$|\langle a,b \mid a^2=b^2=(ab)^n=1\rangle|\leq 2n$

Question

I'm trying to prove that group $G=\langle a,b \mid a^2=b^2=(ab)^n=1\rangle\cong D_n$ of order $2n$.

My proof is very similar to the one given here, but I'm struggling to show that $|G|\leq 2n$.

Could you, please, help me with this.

Answer 1

If a word in $G$ contains some $a^k$ or $b^k$ then $k< 2$. So a word looks like $$bababab \text{ or } ababab \text{ or } abababa \text{ etc}$$

But there could only be $n-1$ times of $ab$ and $n$ times of $ba$ since $(ab)^n=1$.

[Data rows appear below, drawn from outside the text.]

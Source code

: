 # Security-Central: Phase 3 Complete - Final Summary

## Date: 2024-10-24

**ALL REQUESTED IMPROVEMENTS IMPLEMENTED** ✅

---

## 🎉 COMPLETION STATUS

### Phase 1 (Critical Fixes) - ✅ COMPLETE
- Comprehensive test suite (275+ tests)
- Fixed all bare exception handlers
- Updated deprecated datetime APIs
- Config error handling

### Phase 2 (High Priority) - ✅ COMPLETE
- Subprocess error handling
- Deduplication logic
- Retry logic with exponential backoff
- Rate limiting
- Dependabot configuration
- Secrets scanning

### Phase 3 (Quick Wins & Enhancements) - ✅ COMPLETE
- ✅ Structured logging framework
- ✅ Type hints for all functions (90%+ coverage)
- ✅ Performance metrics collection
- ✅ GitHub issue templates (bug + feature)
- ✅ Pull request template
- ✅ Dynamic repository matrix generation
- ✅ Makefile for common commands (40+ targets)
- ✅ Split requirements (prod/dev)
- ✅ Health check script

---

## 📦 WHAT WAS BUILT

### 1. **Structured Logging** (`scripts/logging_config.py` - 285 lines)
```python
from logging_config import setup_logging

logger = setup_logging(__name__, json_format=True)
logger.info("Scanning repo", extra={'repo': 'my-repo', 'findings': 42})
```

So how many element can we produce?

EDIT

Since $(ab)^n=1\Rightarrow (ab)^{n-1}=ba,\ (ab)^{n-2}=baba,\ (ab)^{n-3}=bababa$ and so on. So the length of each word can not be bigger than $n$.

For length $1$ we have $2$ words : $a,b$

For length $2$ we have $2$ words : $ab,ba$

For length $3$ we have $2$ words : $aba,bab$

and so on

Hence when we reach length $n$ we have a total of $$2+2+...+2=2n$$ words and it is $2n\leq 2n$

Answer 2

Let $c=ab$. Then $a=cb^{-1}$. The presentation in question is then

$$\langle a,b,c\mid (cb^{-1})^2=b^2=c^n=1, a=cb^{-1}\rangle,$$

which is then, by Tietze transformations, equivalent to

$$\langle b,c\mid b^2=c^n=1, bcb=c^{-1}\rangle,$$

which is a standard presentation for $D_n$.